HOW TO COMPLETE THIS TASK
In the records below, find the line containing "creazione di istanze." and the line containing "il valore minimo"; please repeat exactly the lines from one to the other, both included, and nothing more.

(SUPPLIED ENTRIES)

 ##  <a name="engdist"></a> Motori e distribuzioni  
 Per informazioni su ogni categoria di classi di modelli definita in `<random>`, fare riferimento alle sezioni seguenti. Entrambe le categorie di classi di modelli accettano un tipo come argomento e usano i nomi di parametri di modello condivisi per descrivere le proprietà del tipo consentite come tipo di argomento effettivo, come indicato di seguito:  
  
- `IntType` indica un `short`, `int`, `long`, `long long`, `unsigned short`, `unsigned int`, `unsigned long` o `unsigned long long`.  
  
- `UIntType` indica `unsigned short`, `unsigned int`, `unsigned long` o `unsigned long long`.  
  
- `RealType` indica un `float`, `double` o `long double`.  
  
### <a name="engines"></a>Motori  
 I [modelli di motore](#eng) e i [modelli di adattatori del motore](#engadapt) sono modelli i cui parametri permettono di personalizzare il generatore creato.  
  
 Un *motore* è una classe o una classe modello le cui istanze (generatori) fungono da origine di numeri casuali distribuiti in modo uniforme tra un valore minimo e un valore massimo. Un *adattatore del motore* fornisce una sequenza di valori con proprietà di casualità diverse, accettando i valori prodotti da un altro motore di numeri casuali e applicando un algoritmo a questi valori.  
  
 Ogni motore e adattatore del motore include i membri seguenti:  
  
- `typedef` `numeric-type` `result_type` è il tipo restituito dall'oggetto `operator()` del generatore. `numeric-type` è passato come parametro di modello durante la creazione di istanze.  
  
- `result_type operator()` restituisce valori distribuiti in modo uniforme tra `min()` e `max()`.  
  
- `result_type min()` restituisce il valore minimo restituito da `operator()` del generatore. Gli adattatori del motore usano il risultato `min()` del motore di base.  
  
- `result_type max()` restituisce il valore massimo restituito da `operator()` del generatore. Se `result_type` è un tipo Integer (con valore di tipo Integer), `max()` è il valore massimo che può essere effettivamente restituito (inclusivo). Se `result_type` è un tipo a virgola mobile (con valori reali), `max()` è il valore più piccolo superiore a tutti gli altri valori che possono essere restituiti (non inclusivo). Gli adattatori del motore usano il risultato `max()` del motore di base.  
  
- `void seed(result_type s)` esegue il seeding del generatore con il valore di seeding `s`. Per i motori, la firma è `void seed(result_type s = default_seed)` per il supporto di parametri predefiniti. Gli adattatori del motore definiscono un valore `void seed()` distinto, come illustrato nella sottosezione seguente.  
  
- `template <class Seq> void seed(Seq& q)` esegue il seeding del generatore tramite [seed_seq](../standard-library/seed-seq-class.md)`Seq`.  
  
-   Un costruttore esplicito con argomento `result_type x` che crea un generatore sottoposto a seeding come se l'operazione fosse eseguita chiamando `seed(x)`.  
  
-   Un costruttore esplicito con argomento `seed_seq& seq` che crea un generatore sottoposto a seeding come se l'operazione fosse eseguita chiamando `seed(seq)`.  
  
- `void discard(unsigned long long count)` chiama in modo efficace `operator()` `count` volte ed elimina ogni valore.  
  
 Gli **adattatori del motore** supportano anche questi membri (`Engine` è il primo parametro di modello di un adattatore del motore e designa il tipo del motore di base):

(End SUPPLIED ENTRIES)
(SUPPLIED ENTRIES)

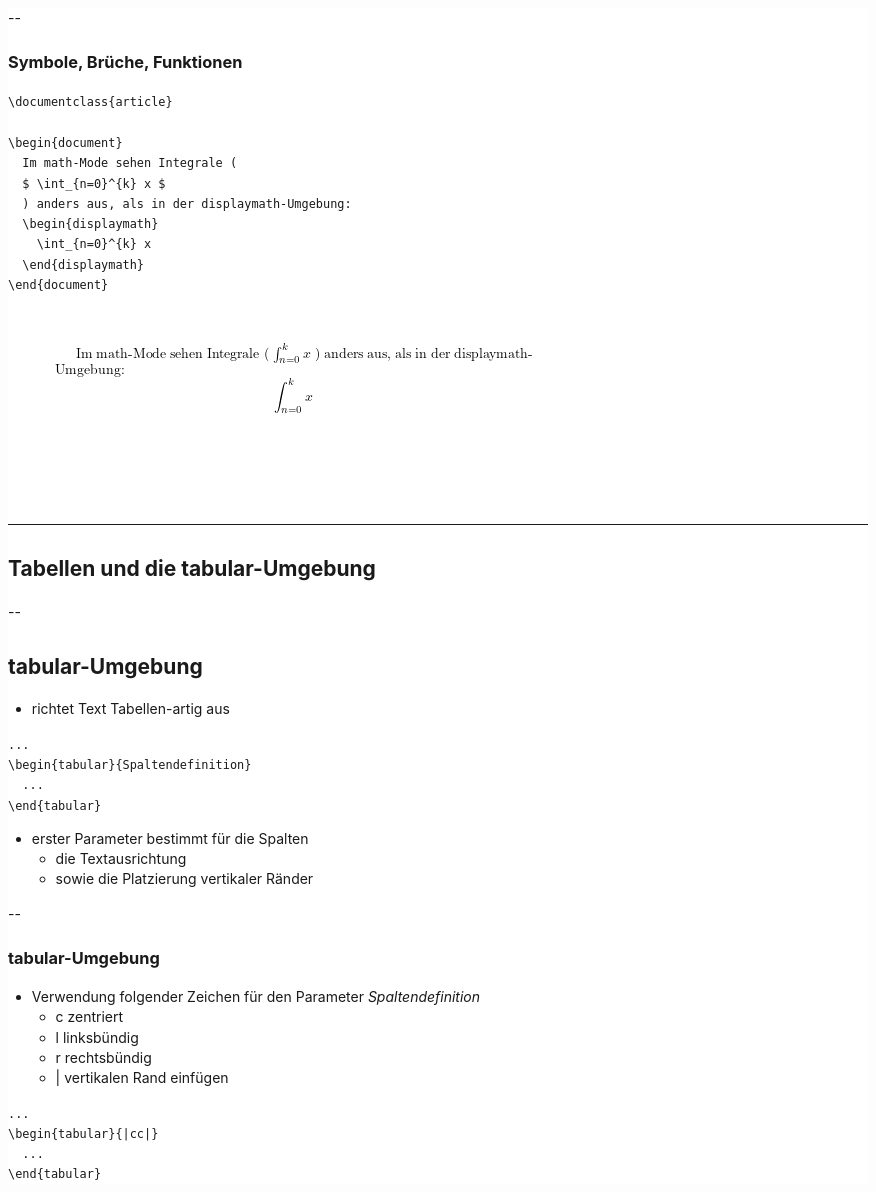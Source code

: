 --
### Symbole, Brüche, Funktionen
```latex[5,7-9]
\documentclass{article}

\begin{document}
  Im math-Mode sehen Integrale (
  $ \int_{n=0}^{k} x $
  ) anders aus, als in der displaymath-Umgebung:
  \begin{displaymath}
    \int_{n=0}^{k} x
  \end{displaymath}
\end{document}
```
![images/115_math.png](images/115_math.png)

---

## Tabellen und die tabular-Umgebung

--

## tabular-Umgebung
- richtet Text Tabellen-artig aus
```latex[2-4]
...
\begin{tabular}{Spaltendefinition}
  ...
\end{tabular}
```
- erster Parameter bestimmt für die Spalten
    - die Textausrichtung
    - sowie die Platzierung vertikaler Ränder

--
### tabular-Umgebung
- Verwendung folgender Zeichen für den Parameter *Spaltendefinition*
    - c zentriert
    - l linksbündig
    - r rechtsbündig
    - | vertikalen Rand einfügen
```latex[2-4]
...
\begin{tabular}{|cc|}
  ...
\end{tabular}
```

(End SUPPLIED ENTRIES)

EXPECTED ANSWER
- `typedef` `numeric-type` `result_type` è il tipo restituito dall'oggetto `operator()` del generatore. `numeric-type` è passato come parametro di modello durante la creazione di istanze.  
  
- `result_type operator()` restituisce valori distribuiti in modo uniforme tra `min()` e `max()`.  
  
- `result_type min()` restituisce il valore minimo restituito da `operator()` del generatore. Gli adattatori del motore usano il risultato `min()` del motore di base.  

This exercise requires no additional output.